[Exercise brief]:
Wherever a line holds the word "testing", copy that line from the data.

[[ Data in this exercise open ]]

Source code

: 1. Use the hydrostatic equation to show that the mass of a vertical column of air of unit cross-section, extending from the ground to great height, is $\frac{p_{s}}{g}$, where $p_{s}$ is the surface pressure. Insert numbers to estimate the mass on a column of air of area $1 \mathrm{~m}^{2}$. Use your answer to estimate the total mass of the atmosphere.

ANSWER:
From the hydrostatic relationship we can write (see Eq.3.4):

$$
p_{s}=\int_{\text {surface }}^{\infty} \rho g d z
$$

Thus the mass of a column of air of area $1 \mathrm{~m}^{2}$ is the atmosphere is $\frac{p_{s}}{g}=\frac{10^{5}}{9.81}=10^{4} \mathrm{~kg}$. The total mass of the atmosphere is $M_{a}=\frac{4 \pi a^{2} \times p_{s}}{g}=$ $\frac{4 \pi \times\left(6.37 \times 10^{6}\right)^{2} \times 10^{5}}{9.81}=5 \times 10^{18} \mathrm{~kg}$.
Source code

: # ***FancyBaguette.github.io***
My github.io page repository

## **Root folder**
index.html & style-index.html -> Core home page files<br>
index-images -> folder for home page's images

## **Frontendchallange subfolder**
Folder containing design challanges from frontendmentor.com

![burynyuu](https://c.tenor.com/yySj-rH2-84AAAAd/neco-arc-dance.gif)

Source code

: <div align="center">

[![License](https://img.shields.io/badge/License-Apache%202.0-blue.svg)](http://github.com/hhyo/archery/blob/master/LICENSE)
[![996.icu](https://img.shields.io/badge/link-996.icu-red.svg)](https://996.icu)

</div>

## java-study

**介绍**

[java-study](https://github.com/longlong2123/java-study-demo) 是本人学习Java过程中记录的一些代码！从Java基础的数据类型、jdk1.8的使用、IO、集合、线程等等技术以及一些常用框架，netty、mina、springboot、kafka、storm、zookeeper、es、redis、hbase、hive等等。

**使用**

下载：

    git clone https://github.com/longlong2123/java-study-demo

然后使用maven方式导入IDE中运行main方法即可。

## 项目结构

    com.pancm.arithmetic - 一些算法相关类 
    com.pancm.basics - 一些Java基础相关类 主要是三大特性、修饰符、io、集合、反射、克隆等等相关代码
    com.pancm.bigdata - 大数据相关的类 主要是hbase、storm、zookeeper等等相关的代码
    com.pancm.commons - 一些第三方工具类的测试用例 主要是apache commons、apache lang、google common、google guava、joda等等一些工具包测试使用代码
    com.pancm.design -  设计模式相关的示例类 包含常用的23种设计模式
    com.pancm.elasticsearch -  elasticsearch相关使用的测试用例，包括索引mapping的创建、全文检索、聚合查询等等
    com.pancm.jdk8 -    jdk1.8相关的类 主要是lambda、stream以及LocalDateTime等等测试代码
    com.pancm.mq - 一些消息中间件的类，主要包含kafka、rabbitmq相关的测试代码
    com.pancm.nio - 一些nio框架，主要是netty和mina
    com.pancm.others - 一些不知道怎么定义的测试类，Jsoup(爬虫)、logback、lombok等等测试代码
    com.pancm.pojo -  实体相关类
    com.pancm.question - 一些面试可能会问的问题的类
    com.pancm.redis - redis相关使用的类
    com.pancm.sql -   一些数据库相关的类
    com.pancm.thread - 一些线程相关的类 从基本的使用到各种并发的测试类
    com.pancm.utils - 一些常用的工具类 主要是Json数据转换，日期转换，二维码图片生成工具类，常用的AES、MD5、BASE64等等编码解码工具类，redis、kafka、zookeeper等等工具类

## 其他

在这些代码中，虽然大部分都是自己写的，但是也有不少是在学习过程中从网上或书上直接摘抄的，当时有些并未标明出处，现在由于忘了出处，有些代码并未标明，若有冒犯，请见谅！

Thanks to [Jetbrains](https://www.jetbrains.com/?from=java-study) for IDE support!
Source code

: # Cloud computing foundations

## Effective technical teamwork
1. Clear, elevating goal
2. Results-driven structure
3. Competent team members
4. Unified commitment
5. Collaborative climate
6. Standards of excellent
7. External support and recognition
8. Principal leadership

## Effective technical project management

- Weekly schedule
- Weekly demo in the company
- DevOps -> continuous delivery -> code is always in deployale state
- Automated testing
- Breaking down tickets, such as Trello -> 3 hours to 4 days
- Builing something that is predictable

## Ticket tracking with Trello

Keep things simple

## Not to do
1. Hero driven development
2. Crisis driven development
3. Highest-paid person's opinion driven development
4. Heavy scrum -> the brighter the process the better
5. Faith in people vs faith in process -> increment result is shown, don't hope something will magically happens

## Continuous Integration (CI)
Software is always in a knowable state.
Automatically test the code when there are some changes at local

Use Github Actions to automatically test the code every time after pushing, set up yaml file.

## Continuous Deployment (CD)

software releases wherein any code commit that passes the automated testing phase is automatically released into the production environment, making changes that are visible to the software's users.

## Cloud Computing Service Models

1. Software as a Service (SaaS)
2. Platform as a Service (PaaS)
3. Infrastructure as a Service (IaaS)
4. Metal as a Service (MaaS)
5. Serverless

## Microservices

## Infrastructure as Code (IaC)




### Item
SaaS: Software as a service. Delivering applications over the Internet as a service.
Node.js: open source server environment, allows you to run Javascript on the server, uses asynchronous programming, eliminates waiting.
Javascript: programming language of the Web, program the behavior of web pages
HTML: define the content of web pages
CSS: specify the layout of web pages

[[ Data in this exercise closed ]]

[Solution below]:
- Automated testing
software releases wherein any code commit that passes the automated testing phase is automatically released into the production environment, making changes that are visible to the software's users.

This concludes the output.